ALPBACH, Austria (Reuters) - Euro zone countries need to increase efforts to establish a single capital market to defend their interests and counter the dominance of the U.S. dollar, a veteran European Central Bank policymaker said.
“The economic policy of the United States is currently one of the substantial risks to the global economy,” Austrian central bank governor Ewald Nowotny told journalists at an economic forum in Alpbach, Austria.
He said an unpredictable trade and economic policy, biased rulings in U.S. courts and the dominant role of the U.S. currency were bad for Europe and must be met with measures that strengthen the euro.
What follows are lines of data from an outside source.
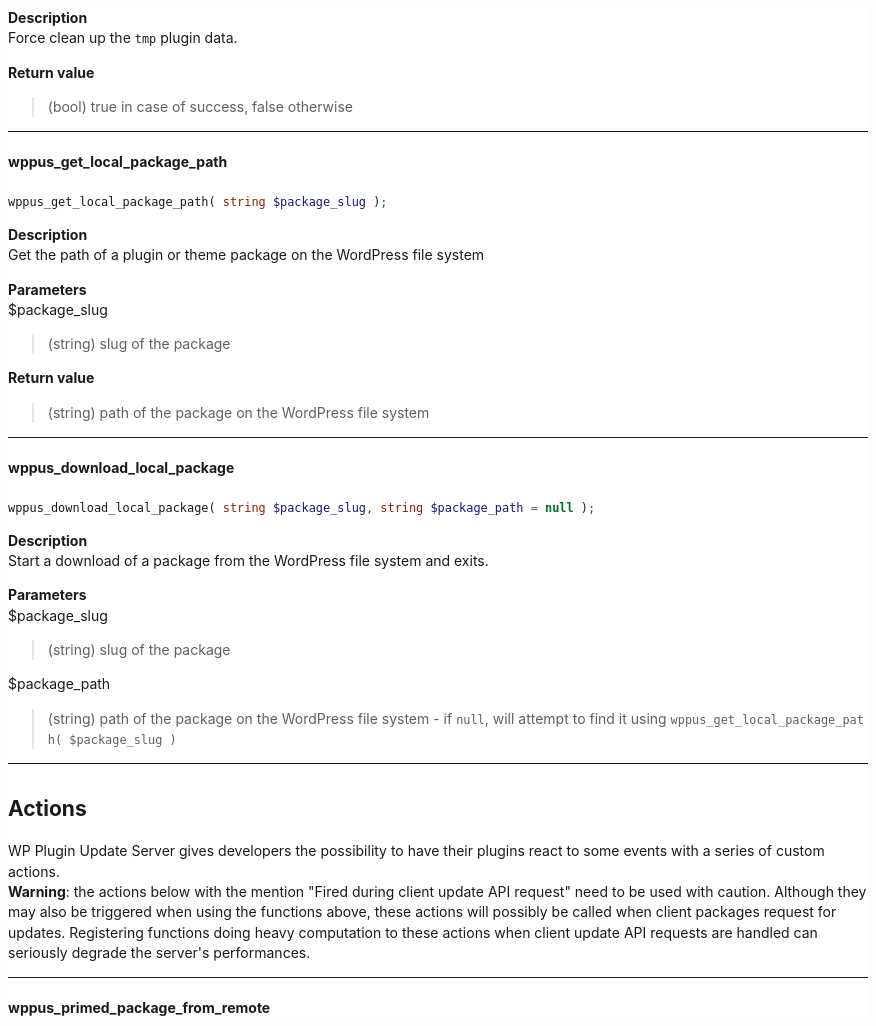 **Description**  
Force clean up the `tmp` plugin data.

**Return value**
> (bool) true in case of success, false otherwise


___
#### wppus_get_local_package_path

```php
wppus_get_local_package_path( string $package_slug );
```

**Description**  
Get the path of a plugin or theme package on the WordPress file system

**Parameters**  
$package_slug
> (string) slug of the package  

**Return value**
> (string) path of the package on the WordPress file system


___
#### wppus_download_local_package

```php
wppus_download_local_package( string $package_slug, string $package_path = null );
```

**Description**  
Start a download of a package from the WordPress file system and exits. 

**Parameters**  
$package_slug  
> (string) slug of the package  

$package_path  
> (string) path of the package on the WordPress file system - if `null`, will attempt to find it using `wppus_get_local_package_path( $package_slug )`   

___
## Actions

WP Plugin Update Server gives developers the possibility to have their plugins react to some events with a series of custom actions.  
**Warning**: the actions below with the mention "Fired during client update API request" need to be used with caution. Although they may also be triggered when using the functions above, these actions will possibly be called when client packages request for updates. Registering functions doing heavy computation to these actions when client update API requests are handled can seriously degrade the server's performances.  

___
#### wppus_primed_package_from_remote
“The (U.S. dollar’s) role is very strong, you shouldn’t be under any illusions,” Nowotny said. There was an increasing interest “to free oneself from a one-sided dominance.”
As one example, he listed the European Union’s political initiatives to protect its companies from U.S. sanctions on Iran. They did not work because the firms’ priority was to protect their businesses, which is why they complied, he said.
“I therefore believe it is very important that we strengthen and intensify the single European capital market project,” said the policymaker, who also sits on the ECB’s Governing Council.
The European credit sector would have a chance to flourish and the common currency could increase its role as a foreign exchange reserve if its liquidity were comparable to that of the U.S. dollar, Nowotny said.
“What is crucial is that the economic foundations are laid step by step in order to achieve a certain degree of de facto independence.”